Bolsonaro e o problema da falta da profissionalização da política

Além da ideologia extremista, que não pode ser desconsiderada, há um problema grave e elementar no bolsonarismo. O grupo é inexperiente e composto por pessoas em postos fundamentais sem um histórico de participação em administrações anteriores ou mesmo vivência no congresso.

Aí cria-se uma correlação interessante e curiosa. Há, por um lado, uma estratégia bem profissional divisionista da sociedade na comunicação – não entro no aspecto moral -, com a manipulação de parte da opinião pública.

Por outro, o amadorismo dos ministros, quando precisam agir de improviso numa entrevista ou algo do gênero, faz com que eles se embananem em declarações estabanadas e posturas que demandam recuos constantes.

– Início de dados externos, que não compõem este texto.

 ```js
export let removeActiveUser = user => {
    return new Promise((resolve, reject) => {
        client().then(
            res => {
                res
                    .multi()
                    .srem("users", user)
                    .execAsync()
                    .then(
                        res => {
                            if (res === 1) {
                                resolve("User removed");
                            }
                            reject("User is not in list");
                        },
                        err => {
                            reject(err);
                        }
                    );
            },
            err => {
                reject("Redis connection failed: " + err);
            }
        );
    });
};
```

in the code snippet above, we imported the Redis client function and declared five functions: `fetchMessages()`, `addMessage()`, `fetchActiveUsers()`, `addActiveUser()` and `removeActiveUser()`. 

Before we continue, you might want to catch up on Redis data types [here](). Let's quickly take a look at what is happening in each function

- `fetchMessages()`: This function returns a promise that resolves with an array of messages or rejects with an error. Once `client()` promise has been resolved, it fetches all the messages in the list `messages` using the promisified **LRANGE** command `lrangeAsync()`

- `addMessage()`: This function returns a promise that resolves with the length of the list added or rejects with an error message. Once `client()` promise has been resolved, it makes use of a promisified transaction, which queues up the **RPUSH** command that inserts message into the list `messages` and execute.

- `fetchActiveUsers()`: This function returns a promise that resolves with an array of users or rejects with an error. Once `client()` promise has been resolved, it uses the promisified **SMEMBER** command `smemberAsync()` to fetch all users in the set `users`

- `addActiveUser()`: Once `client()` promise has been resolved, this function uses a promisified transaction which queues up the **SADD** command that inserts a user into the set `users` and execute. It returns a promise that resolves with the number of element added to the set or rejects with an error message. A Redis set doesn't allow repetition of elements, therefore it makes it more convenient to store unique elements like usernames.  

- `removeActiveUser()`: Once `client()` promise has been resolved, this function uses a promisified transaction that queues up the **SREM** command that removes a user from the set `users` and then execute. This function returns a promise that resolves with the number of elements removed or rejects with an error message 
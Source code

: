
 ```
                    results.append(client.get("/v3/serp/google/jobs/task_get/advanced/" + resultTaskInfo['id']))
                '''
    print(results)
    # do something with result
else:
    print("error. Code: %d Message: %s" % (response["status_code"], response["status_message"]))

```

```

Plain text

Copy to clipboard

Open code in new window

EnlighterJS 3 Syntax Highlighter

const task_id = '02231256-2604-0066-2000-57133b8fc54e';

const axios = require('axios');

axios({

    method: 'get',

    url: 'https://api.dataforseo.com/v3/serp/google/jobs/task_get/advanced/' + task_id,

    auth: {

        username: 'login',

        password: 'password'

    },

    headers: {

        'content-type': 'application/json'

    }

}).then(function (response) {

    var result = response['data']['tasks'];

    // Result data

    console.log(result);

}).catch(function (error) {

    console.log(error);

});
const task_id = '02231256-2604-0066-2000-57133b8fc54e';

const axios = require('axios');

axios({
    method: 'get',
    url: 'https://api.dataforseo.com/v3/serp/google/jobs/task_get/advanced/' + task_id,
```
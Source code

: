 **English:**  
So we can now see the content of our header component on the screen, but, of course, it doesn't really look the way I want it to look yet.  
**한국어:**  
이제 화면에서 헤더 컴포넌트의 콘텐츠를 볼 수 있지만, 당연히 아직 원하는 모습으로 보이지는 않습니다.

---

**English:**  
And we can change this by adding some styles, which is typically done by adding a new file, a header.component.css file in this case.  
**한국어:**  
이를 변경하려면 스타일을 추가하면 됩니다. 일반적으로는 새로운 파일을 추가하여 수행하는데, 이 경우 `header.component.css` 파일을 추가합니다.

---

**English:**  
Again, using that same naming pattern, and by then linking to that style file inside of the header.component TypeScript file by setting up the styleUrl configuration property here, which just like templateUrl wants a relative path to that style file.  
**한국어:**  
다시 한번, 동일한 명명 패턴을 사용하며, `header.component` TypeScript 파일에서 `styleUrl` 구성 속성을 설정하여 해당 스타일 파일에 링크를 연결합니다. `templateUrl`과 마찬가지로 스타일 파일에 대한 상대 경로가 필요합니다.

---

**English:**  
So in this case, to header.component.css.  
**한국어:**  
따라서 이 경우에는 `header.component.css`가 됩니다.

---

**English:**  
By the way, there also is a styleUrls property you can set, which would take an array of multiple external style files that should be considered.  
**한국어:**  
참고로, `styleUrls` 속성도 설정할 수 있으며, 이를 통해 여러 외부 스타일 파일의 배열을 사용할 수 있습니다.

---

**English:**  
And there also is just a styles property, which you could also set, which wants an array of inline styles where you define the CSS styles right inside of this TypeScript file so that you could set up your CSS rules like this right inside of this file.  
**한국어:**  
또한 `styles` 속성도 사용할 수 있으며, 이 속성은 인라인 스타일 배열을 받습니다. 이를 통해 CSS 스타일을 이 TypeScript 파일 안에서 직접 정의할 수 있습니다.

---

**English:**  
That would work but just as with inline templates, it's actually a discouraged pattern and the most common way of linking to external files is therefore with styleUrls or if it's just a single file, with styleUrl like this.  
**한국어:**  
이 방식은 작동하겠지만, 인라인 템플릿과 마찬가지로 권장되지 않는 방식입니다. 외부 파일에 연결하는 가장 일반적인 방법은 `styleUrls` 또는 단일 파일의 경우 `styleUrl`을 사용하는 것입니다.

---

As declarações do General Heleno, ministro do Gabinete de Segurança Institucional, responsável pela segurança e pelo aparato que envolve o presidente Bolsonaro, são a demonstração clara da importância que representa a profissionalização na política. Ele fala em falta de sorte e outras estultices, não percebendo que ele é quem deve explicações e que deixar uma bagagem ingressar no avião oficial sem ser revistada é uma falta grave, sintoma do modo como o GSI é gerido.